Warning: The training script uses a dataset which contains NSFW content.
There are three different types of instances in the NC A100 v4 series.
https://learn.microsoft.com/en-us/azure/virtual-machines/nc-a100-v4-series
Size | vCPU | Memory (GiB) | Temp Disk (GiB) | NVMe Disks | GPU | GPU Memory (GiB) |
---|---|---|---|---|---|---|
Standard_NC24ads_A100_v4 | 24 | 220 | 64 | 960 GB | 1 | 80 |
Standard_NC48ads_A100_v4 | 48 | 440 | 128 | 2x960 GB | 2 | 160 |
Standard_NC96ads_A100_v4 | 96 | 880 | 256 | 4x960 GB | 4 | 320 |
The instance family is avaliable cheapest currently in westus3.
You must get the required quotas in these categories to use spot instances of this instance family:
- Total Regional vCPUs
- Total Regional Spot vCPUs
- Standard NCADS_A100_v4 Family vCPUs
For example, to get access to a Standard_NC24ads_A100_v4 spot instance in the westus3 region, you must have the following quotas limits:
- Total Regional vCPUs >= 24
- Total Regional Spot vCPUs >= 24
- Standard NCADS_A100_v4 Family vCPUs >= 24
A Standard_NC24ads_A100_v4 spot instance can be launched with the opentofu configuration in the folder opentofu. Some instructions to start the spot instance:
- Install the azure cli
- Login to the azure cli
- Create a RSA keypair (note Azure does not support ed25519)
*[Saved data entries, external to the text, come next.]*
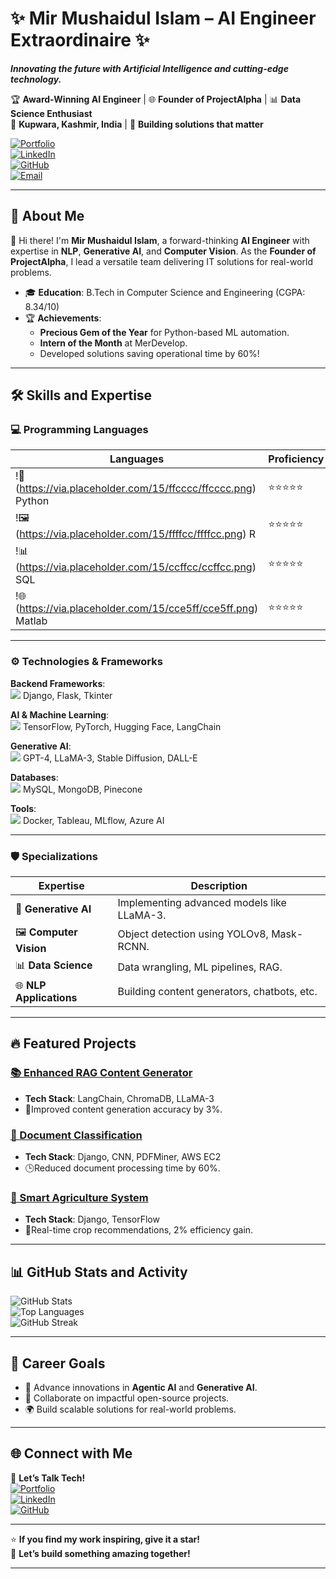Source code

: # ✨ **Mir Mushaidul Islam – AI Engineer Extraordinaire** ✨  

**_Innovating the future with Artificial Intelligence and cutting-edge technology._**

🏆 **Award-Winning AI Engineer** | 🌐 **Founder of ProjectAlpha** | 📊 **Data Science Enthusiast**  
📍 **Kupwara, Kashmir, India** | 🏅 **Building solutions that matter**  

[![Portfolio](https://img.shields.io/badge/Portfolio-Blue?style=for-the-badge&logo=firefox)](https://mushaid.pythonanywhere.com/)  
[![LinkedIn](https://img.shields.io/badge/LinkedIn-Connect-blue?style=for-the-badge&logo=linkedin)](https://linkedin.com/in/mir-mushaid-ul-islam-9160271a2)  
[![GitHub](https://img.shields.io/badge/GitHub-Follow-black?style=for-the-badge&logo=github)](https://github.com/mushaid01)  
[![Email](https://img.shields.io/badge/Email-Contact-red?style=for-the-badge&logo=gmail)](mailto:mir786mushaid@gmail.com)  

---

## 🚀 **About Me**  

👋 Hi there! I'm **Mir Mushaidul Islam**, a forward-thinking **AI Engineer** with expertise in **NLP**, **Generative AI**, and **Computer Vision**. As the **Founder of ProjectAlpha**, I lead a versatile team delivering IT solutions for real-world problems.  

- 🎓 **Education**: B.Tech in Computer Science and Engineering (CGPA: 8.34/10)  
- 🏆 **Achievements**:  
  - **Precious Gem of the Year** for Python-based ML automation.  
  - **Intern of the Month** at MerDevelop.  
  - Developed solutions saving operational time by 60%!  

---

## 🛠️ **Skills and Expertise**  

### 💻 **Programming Languages**  

| Languages         | Proficiency |
|--------------------|-------------|
| !🤖(https://via.placeholder.com/15/ffcccc/ffcccc.png) Python        | ⭐⭐⭐⭐⭐ |
| !🖼️(https://via.placeholder.com/15/ffffcc/ffffcc.png) R             | ⭐⭐⭐⭐⭐ |
| !📊(https://via.placeholder.com/15/ccffcc/ccffcc.png) SQL           | ⭐⭐⭐⭐⭐ |
| !🌐(https://via.placeholder.com/15/cce5ff/cce5ff.png) Matlab        | ⭐⭐⭐⭐⭐ |

---

### ⚙️ **Technologies & Frameworks**  

**Backend Frameworks**:  
![](https://via.placeholder.com/15/ffe6cc/ffe6cc.png) Django, Flask, Tkinter  

**AI & Machine Learning**:  
![](https://via.placeholder.com/15/e6ccff/e6ccff.png) TensorFlow, PyTorch, Hugging Face, LangChain  

**Generative AI**:  
![](https://via.placeholder.com/15/ccff99/ccff99.png) GPT-4, LLaMA-3, Stable Diffusion, DALL-E  

**Databases**:  
![](https://via.placeholder.com/15/ccffff/ccffff.png) MySQL, MongoDB, Pinecone  

**Tools**:  
![](https://via.placeholder.com/15/ffcc99/ffcc99.png) Docker, Tableau, MLflow, Azure AI  

---

### 🛡️ **Specializations**  

| Expertise              | Description                                   |
|------------------------|-----------------------------------------------|
| 🤖 **Generative AI**    | Implementing advanced models like LLaMA-3.   |
| 🖼️ **Computer Vision**  | Object detection using YOLOv8, Mask-RCNN.    |
| 📊 **Data Science**     | Data wrangling, ML pipelines, RAG.           |
| 🌐 **NLP Applications** | Building content generators, chatbots, etc.  |

---

## 🔥 **Featured Projects**  

### **[📚 Enhanced RAG Content Generator](https://github.com/mushaid01)**  
- **Tech Stack**: LangChain, ChromaDB, LLaMA-3  
- 🚀Improved content generation accuracy by 3%.  

### **[📝 Document Classification](https://github.com/mushaid01/Document_Classification)**  
- **Tech Stack**: Django, CNN, PDFMiner, AWS EC2  
- 🕒Reduced document processing time by 60%.  

### **[🌾 Smart Agriculture System](https://github.com/mushaid01)**  
- **Tech Stack**: Django, TensorFlow  
- 🌱Real-time crop recommendations, 2% efficiency gain.  

---

## 📊 **GitHub Stats and Activity**  

![GitHub Stats](https://github-readme-stats.vercel.app/api?username=mushaid01&show_icons=true&theme=radical)  
![Top Languages](https://github-readme-stats.vercel.app/api/top-langs/?username=mushaid01&layout=compact&theme=radical)  
![GitHub Streak](https://github-readme-streak-stats.herokuapp.com/?user=mushaid01&theme=radical)  

---

## 🎯 **Career Goals**  

- 🧠 Advance innovations in **Agentic AI** and **Generative AI**.  
- 🤝 Collaborate on impactful open-source projects.  
- 🌍 Build scalable solutions for real-world problems.  

---

## 🌐 **Connect with Me**  

💬 **Let’s Talk Tech!**  
[![Portfolio](https://img.shields.io/badge/Portfolio-Blue?style=flat-square&logo=firefox)](https://mushaid.pythonanywhere.com/)  
[![LinkedIn](https://img.shields.io/badge/LinkedIn-Connect-blue?style=flat-square&logo=linkedin)](https://linkedin.com/in/mir-mushaid-ul-islam-9160271a2)  
[![GitHub](https://img.shields.io/badge/GitHub-Follow-black?style=flat-square&logo=github)](https://github.com/mushaid01)  

---

⭐ **If you find my work inspiring, give it a star!**  
🚀 **Let’s build something amazing together!**  

---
- Edit env.sh to include the RSA public key path
- Enter the tofu environment
bash env.sh
- Init tofu
tofu init
- Apply tofu configuration
tofu apply
The following steps setup the instance for finetuning:
- SSH into the instance
- Setup the NVMe disk
sudo bash nvme.sh
- Setup pytorch environment
bash setup_image_gen.sh
- Exit SSH and SSH back in again (so you can load into the conda env)
conda activate build
- Apply datasets.patch to
!conda-site-packages-datasets-dir!/packaged_modules/webdataset/webdataset.py
e.g.patch /mnt/resource_nvme/miniconda3/envs/build/lib/python3.11/site-packages/datasets/packaged_modules/webdataset/webdataset.py < datasets.patch
Ensure accelerate config exists and uses mixed precision accelerate config
Run custom_train.py to start finetuning accelerate launch custom_train.py
To take down the instance, comment out all lines in a100.tf and run tofu apply
WARNING!! - num_workers > 1 gives duplicate data